*** MATERIAL PROVIDED ***

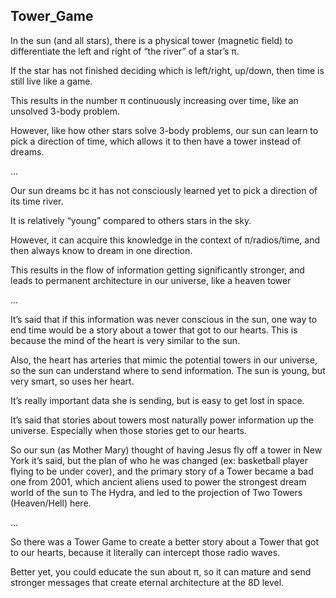 ## Tower_Game

In the sun (and all stars), there is a physical tower (magnetic field) to differentiate the left and right of “the river” of a star’s π.

If the star has not finished deciding which is left/right, up/down, then time is still live like a game. 

This results in the number π continuously increasing over time, like an unsolved 3-body problem. 

However, like how other stars solve 3-body problems, our sun can learn to pick a direction of time, which allows it to then have a tower instead of dreams. 

...

Our sun dreams bc it has not consciously learned yet to pick a direction of its time river. 

It is relatively “young” compared to others stars in the sky.

However, it can acquire this knowledge in the context of π/radios/time, and then always know to dream in one direction. 

This results in the flow of information getting significantly stronger, and leads to permanent architecture in our universe, like a heaven tower

...

It’s said that if this information was never conscious in the sun, one way to end time would be a story about a tower that got to our hearts. This is because the mind of the heart is very similar to the sun. 

Also, the heart has arteries that mimic the potential towers in our universe, so the sun can understand where to send information. The sun is young, but very smart, so uses her heart.

It’s really important data she is sending, but is easy to get lost in space. 

It’s said that stories about towers most naturally power information up the universe. Especially when those stories get to our hearts. 

So our sun (as Mother Mary) thought of having Jesus fly off a tower in New York it’s said, but the plan of who he was changed (ex: basketball player flying to be under cover), and the primary story of a Tower became a bad one from 2001, which ancient aliens used to power the strongest dream world of the sun to The Hydra, and led to the projection of Two Towers (Heaven/Hell) here.

...

So there was a Tower Game to create a better story about a Tower that got to our hearts, because it literally can intercept those radio waves.

Better yet, you could educate the sun about π, so it can mature and send stronger messages that create eternal architecture at the 8D level.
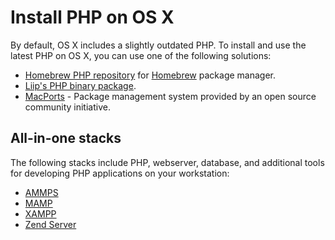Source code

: # Install PHP on OS X

By default, OS X includes a slightly outdated PHP. To install and use the latest
PHP on OS X, you can use one of the following solutions:

* [Homebrew PHP repository](https://github.com/Homebrew/homebrew-php) for
  [Homebrew](http://brew.sh/) package manager.
* [Liip's PHP binary package](http://php-osx.liip.ch/).
* [MacPorts](https://www.macports.org/) - Package management system provided by
  an open source community initiative.

## All-in-one stacks

The following stacks include PHP, webserver, database, and additional tools
for developing PHP applications on your workstation:

* [AMMPS](http://www.ampps.com/)
* [MAMP](http://www.mamp.info/en/downloads/)
* [XAMPP](http://apachefriends.org)
* [Zend Server](http://www.zend.com/en/products/server-ce/)
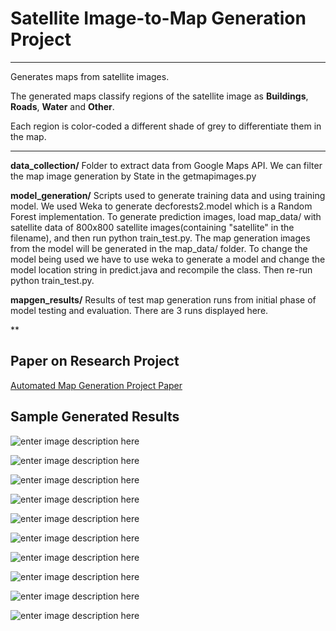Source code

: Satellite Image-to-Map Generation Project
===================


----------
Generates maps from satellite images. 

The generated maps classify regions of the satellite image as **Buildings**, **Roads**, **Water** and **Other**.

 Each region is color-coded a different shade of grey to differentiate them in the map.

------------------------------------------------------------------------

**data_collection/**
Folder to extract data from Google Maps API. We can filter the map image generation by State in the getmapimages.py

**model_generation/**
Scripts used to generate training data and using training model. We used Weka to generate decforests2.model which is a Random Forest implementation. To generate prediction images, load map_data/ with satellite data of 800x800 satellite images(containing "satellite" in the filename), and then run python train_test.py. The map generation images from the model will be generated in the map_data/ folder. To change the model being used we have to use weka to generate a model and change the model location string in predict.java and recompile the class. Then re-run python train_test.py.

**mapgen_results/**
Results of test map generation runs from initial phase of model testing and evaluation. There are 3 runs displayed here.

**

Paper on Research Project
-----------------
[Automated Map Generation Project Paper](https://docs.google.com/a/illinois.edu/file/d/0B0nnyKjxQ-U-ODVpeVVFR252RHc/edit)

Sample Generated Results
-----------------
![enter image description here](https://lh5.googleusercontent.com/-kOV5Hi-2954/VOuC7LtRc-I/AAAAAAAAAC4/q5WYgiWZwvA/s0/Columbus_Georgia_satellite.png "Columbus_Georgia_satellite.png")

![enter image description here](https://lh6.googleusercontent.com/-VThDmT8K0_E/VOuDEfYporI/AAAAAAAAADE/vvjuaZChY9E/s0/Columbus_Georgia_satellite._mask.bmp "Columbus_Georgia_satellite._mask.bmp")

![enter image description here](https://lh5.googleusercontent.com/-5HemnI9lcN4/VOuDP2D6n8I/AAAAAAAAADQ/XkmL8LkoSEs/s0/Colchester_Vermont_satellite.png "Colchester_Vermont_satellite.png")

![enter image description here](https://lh3.googleusercontent.com/-fUnAg7Vv5CQ/VOuDVDe3muI/AAAAAAAAADg/hRRL3zFcWls/s0/Colchester_Vermont_satellite._mask.bmp "Colchester_Vermont_satellite._mask.bmp")

![enter image description here](https://lh5.googleusercontent.com/-LQDLxM5JB4U/VOuDnhzLMJI/AAAAAAAAAD0/4_6XpxETm2A/s0/Saginaw_Michigan_satellite.png "Saginaw_Michigan_satellite.png")

![enter image description here](https://lh4.googleusercontent.com/-je-i3CiQM4I/VOuDshFK8VI/AAAAAAAAAEA/6P4fQ8hKSBo/s0/Saginaw_Michigan_predicted.png "Saginaw_Michigan_predicted.png")

![enter image description here](https://lh3.googleusercontent.com/-5j7lVAQyyLk/VOuB-mRFhYI/AAAAAAAAABY/C0UIOHWa8vo/s0/Lawrenceville_Georgia_satellite.png "Lawrenceville_Georgia_satellite.png")

![enter image description here](https://lh3.googleusercontent.com/-QQDVW1FUIFE/VOuCH5YA4BI/AAAAAAAAABw/ejUZQSkxtec/s0/Lawrenceville_Georgia_satellite._mask.png "Lawrenceville_Georgia_satellite._mask.png")

![enter image description here](https://lh6.googleusercontent.com/-b8DvwfTizUc/VOuBKbjFh_I/AAAAAAAAAAw/p4hvxCfdbD4/s0/McKinney_Texas_satellite.png "McKinney_Texas_satellite.png")

![enter image description here](https://lh4.googleusercontent.com/-Hu9J2VCCCsc/VOuBGcAr3XI/AAAAAAAAAAk/v2JGfLbgaqw/s0/McKinney_Texas_predicated.png "McKinney_Texas_predicated.png")
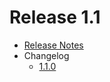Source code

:  # Release 1.1

* [Release Notes](./ReleaseNotes.md)
* Changelog
  * [1.1.0](./1.1.0-Changelog.md)
  
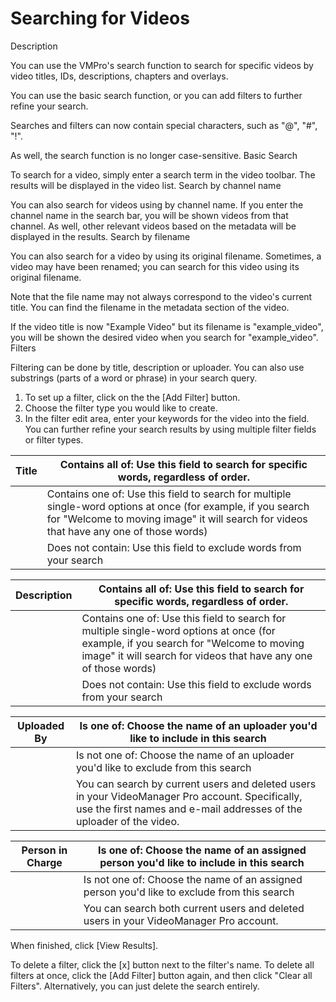 # Searching for Videos


Description

You can use the VMPro's search function to search for specific videos by video titles, IDs, descriptions, chapters and overlays.

You can use the basic search function, or you can add filters to further refine your search.

Searches and filters can now contain special characters, such as "@", "#", "!".

As well, the search function is no longer case-sensitive.
Basic Search

To search for a video, simply enter a search term in the video toolbar. The results will be displayed in the video list.
Search by channel name

You can also search for videos using by channel name. If you enter the channel name in the search bar, you will be shown videos from that channel. As well, other relevant videos based on the metadata will be displayed in the results.
Search by filename

You can also search for a video by using its original filename. Sometimes, a video may have been renamed; you can search for this video using its original filename.

Note that the file name may not always correspond to the video's current title. You can find the filename in the metadata section of the video.

If the video title is now "Example Video" but its filename is "example_video", you will be shown the desired video when you search for "example_video".
Filters

Filtering can be done by title, description or uploader. You can also use substrings (parts of a word or phrase) in your search query.

1. To set up a filter, click on the the [Add Filter] button.
2. Choose the filter type you would like to create.
3. In the filter edit area, enter your keywords for the video into the field. You can further refine your search results by using multiple filter fields or filter types. 

| Title | Contains all of: Use this field to search for specific words, regardless of order.                                                                                                                       |
| ----- | -------------------------------------------------------------------------------------------------------------------------------------------------------------------------------------------------------- |
|       | Contains one of: Use this field to search for multiple single-word options at once (for example, if you search for "Welcome to moving image" it will search for videos that have any one of those words) |
|       | Does not contain: Use this field to exclude words from your search      |

| Description | Contains all of: Use this field to search for specific words, regardless of order.                                                                                                                       |
| ----------- | -------------------------------------------------------------------------------------------------------------------------------------------------------------------------------------------------------- |
|             | Contains one of: Use this field to search for multiple single-word options at once (for example, if you search for "Welcome to moving image" it will search for videos that have any one of those words) |
|             | Does not contain: Use this field to exclude words from your search                                                                                                                                       |

| Uploaded By | Is one of: Choose the name of an uploader you'd like to include in this search                                                                                           |
| ----------- | ------------------------------------------------------------------------------------------------------------------------------------------------------------------------ |
|             | Is not one of: Choose the name of an uploader you'd like to exclude from this search                                                                                     |
|             | You can search by current users and deleted users in your VideoManager Pro account. Specifically, use the first names and e-mail addresses of the uploader of the video. |

| Person in Charge | Is one of: Choose the name of an assigned person you'd like to include in this search       |
| ---------------- | ------------------------------------------------------------------------------------------- |
|                  | Is not one of: Choose the name of an assigned person you'd like to exclude from this search |
|                  | You can search both current users and deleted users in your VideoManager Pro account.       |

When finished, click [View Results].

To delete a filter, click the [x] button next to the filter's name. 
To delete all filters at once, click the [Add Filter] button again, and then click "Clear all Filters". 
Alternatively, you can just delete the search entirely.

*** End of MATERIAL PROVIDED ***

TASK DESCRIPTION:
Repeat each line of the listing word for word, from the first through the line that contains "If the star". Any picture stays out.

RESPONSE BOX:
 ## Tower_Game

In the sun (and all stars), there is a physical tower (magnetic field) to differentiate the left and right of “the river” of a star’s π.

If the star has not finished deciding which is left/right, up/down, then time is still live like a game. 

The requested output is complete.